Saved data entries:
▶

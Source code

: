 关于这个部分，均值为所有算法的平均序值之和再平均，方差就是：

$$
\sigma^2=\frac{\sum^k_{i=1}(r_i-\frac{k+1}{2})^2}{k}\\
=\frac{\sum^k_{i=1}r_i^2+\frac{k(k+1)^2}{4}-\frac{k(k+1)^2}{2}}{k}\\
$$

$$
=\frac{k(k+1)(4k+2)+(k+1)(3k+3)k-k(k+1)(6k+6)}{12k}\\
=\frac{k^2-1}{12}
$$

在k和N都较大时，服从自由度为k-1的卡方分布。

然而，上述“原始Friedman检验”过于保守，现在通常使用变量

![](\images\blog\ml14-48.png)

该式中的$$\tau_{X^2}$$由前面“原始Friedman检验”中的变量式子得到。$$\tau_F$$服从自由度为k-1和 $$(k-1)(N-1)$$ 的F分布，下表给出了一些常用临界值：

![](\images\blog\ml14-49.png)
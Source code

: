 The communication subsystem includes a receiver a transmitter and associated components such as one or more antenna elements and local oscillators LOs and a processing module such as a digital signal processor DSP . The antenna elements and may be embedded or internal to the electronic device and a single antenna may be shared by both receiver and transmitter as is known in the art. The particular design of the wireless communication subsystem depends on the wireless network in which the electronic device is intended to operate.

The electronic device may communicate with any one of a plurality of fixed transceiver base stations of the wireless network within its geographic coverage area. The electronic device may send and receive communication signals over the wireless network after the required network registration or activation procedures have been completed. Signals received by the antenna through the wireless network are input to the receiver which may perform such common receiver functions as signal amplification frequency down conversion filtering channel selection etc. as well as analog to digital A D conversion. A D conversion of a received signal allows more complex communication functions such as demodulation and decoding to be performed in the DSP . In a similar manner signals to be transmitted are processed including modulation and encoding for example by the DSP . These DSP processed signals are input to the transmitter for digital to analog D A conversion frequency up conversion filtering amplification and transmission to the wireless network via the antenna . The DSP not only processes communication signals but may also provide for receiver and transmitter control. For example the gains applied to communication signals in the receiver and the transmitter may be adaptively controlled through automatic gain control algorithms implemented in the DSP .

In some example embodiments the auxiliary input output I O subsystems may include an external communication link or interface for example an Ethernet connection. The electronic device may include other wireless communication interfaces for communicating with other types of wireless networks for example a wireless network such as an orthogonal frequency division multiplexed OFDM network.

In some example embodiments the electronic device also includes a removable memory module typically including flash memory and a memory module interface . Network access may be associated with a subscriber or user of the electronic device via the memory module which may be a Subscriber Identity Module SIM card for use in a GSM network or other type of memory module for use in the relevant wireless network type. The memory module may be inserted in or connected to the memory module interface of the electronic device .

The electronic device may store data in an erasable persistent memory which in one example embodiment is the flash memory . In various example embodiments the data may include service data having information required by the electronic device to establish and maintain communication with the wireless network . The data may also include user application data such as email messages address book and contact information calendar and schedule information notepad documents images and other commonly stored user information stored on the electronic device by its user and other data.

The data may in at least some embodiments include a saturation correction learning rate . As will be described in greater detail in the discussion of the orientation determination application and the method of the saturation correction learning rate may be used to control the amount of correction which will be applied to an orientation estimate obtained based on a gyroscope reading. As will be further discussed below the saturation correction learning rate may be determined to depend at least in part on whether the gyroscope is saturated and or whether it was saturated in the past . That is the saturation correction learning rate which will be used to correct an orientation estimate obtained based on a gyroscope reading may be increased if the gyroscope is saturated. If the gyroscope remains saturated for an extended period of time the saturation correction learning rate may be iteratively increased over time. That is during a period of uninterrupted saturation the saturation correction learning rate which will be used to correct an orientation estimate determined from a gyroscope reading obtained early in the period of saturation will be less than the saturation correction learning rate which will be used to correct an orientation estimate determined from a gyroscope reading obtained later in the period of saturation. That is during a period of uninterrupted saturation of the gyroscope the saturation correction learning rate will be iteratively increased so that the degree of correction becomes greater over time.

◀

▶ [How to complete this task]:
Copy out each line of the entries where the word "原始Friedman检验" is found.

▶ [Answer to the exercise]:
然而，上述“原始Friedman检验”过于保守，现在通常使用变量
该式中的$$\tau_{X^2}$$由前面“原始Friedman检验”中的变量式子得到。$$\tau_F$$服从自由度为k-1和 $$(k-1)(N-1)$$ 的F分布，下表给出了一些常用临界值：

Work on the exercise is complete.